La rapamycine a été initialement développée comme médicament immunosuppresseur pour les receveurs de greffes d'organes. Elle agit en inhibant la voie TOR — la même voie de détection des nutriments que la restriction calorique supprime — ce qui fait passer les cellules du mode croissance au mode maintenance et réparation. En imitant des aspects de la restriction calorique au niveau moléculaire, la rapamycine semble ralentir simultanément plusieurs caractéristiques du vieillissement.
Dans une étude marquante publiée dans Nature en 2009, trois groupes de recherche indépendants ont administré de la rapamycine à des souris à partir de 600 jours d'âge — soit environ 60 ans chez l'homme — et ont constaté qu'elle prolongeait la durée de vie médiane et maximale. L'effet a été observé chez les souris mâles et femelles, ce qui est notable car certaines interventions de longévité chez les animaux montrent des résultats spécifiques au sexe. Des études ultérieures ont révélé que la rapamycine améliorait la fonction cardiaque, retardait l'apparition du cancer, préservait la fonction immunitaire, améliorait la fonction cognitive et réduisait l'inflammation liée à l'âge chez les souris âgées.

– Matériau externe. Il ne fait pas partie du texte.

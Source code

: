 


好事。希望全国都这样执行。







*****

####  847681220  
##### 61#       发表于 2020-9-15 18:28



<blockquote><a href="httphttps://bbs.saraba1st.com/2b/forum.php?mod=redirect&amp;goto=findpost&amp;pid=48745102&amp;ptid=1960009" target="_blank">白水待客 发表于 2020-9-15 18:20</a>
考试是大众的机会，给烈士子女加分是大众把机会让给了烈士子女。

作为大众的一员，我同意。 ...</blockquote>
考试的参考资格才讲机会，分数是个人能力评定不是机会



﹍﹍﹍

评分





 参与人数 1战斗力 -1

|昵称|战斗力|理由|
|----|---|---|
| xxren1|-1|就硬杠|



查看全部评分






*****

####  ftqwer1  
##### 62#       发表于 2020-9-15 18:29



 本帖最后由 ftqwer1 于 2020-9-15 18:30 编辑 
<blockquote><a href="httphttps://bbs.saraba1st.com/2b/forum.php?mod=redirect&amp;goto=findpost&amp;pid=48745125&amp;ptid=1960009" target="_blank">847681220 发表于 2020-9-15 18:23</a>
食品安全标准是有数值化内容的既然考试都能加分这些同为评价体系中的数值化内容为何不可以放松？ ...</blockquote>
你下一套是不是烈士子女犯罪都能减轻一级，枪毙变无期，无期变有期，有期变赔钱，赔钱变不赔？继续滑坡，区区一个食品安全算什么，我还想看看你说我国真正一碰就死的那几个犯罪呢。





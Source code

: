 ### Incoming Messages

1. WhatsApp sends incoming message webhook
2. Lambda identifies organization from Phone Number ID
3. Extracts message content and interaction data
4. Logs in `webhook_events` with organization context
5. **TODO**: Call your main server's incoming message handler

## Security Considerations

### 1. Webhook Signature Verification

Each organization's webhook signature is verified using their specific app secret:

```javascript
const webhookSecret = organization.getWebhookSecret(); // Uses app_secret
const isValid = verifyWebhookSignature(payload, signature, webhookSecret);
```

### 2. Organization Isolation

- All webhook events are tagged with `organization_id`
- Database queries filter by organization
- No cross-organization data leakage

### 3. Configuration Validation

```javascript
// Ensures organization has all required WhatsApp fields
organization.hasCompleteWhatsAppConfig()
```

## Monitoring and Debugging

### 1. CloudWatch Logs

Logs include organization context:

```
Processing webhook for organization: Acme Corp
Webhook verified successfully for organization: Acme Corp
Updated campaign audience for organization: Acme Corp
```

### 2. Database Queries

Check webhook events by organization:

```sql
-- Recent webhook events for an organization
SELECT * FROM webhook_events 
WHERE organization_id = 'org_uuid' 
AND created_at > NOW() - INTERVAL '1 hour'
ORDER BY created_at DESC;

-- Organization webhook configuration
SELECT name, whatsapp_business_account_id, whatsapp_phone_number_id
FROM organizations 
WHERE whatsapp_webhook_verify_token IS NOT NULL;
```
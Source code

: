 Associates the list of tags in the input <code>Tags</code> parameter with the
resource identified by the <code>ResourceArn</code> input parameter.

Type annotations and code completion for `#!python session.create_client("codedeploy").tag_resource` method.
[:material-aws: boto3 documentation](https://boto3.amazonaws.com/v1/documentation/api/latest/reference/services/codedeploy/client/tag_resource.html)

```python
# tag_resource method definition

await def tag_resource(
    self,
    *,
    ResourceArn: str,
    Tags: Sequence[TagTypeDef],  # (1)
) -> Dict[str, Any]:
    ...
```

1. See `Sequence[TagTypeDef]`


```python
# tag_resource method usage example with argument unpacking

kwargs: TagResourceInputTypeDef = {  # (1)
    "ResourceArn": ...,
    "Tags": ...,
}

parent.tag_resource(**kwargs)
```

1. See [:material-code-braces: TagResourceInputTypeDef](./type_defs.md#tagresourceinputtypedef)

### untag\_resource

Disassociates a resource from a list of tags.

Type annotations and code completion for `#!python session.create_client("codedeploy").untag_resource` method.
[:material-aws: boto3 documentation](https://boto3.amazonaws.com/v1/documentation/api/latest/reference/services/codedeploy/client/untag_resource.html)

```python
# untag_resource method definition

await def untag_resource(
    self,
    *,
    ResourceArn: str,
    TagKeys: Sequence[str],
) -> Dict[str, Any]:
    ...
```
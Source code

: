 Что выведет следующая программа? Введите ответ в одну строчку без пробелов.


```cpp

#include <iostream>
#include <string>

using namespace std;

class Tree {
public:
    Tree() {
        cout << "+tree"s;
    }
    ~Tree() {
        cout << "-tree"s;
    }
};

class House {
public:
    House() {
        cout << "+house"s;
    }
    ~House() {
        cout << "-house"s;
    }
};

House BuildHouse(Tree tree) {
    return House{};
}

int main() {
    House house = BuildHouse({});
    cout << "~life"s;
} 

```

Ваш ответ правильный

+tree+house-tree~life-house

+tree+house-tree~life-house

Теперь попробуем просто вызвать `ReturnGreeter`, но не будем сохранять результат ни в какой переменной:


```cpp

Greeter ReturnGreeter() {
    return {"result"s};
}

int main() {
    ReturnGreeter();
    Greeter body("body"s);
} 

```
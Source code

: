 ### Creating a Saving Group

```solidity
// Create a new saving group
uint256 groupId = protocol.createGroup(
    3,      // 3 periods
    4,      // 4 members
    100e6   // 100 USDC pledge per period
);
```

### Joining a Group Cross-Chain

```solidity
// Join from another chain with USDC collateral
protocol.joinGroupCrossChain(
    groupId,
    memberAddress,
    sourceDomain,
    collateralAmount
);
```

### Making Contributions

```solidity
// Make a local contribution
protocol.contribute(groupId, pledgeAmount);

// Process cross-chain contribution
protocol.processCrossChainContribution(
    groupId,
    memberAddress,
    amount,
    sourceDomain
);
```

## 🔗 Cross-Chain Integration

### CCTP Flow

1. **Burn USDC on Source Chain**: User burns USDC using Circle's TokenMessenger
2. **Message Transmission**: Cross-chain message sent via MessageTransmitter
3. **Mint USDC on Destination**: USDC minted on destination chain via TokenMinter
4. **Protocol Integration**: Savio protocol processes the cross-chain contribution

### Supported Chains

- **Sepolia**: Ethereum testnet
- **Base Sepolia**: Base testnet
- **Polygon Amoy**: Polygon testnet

Aucun grand essai contrôlé randomisé n'a testé la rapamycine pour la longévité chez les humains en bonne santé. Le médicament présente de vrais risques — c'est un immunosuppresseur et il est associé à une élévation de la glycémie, une cicatrisation altérée et une susceptibilité accrue aux infections aux doses utilisées en médecine de transplantation. Les chercheurs étudiant ses applications potentielles anti-âge ont proposé que des régimes à doses beaucoup plus faibles, administrés de façon intermittente, pourraient préserver les avantages tout en réduisant les effets secondaires. Plusieurs essais cliniques utilisant des analogues modifiés de la rapamycine ou des protocoles intermittents à faible dose sont en cours.
La signification de la rapamycine dans la recherche sur la longévité tient moins à sa préparation clinique actuelle qu'à ce qu'elle confirme : que le taux de vieillissement biologique chez les mammifères n'est pas fixe et que des interventions pharmacologiques uniques peuvent le modifier de manière mesurable. Cette découverte a transformé ce que le domaine considère comme possible.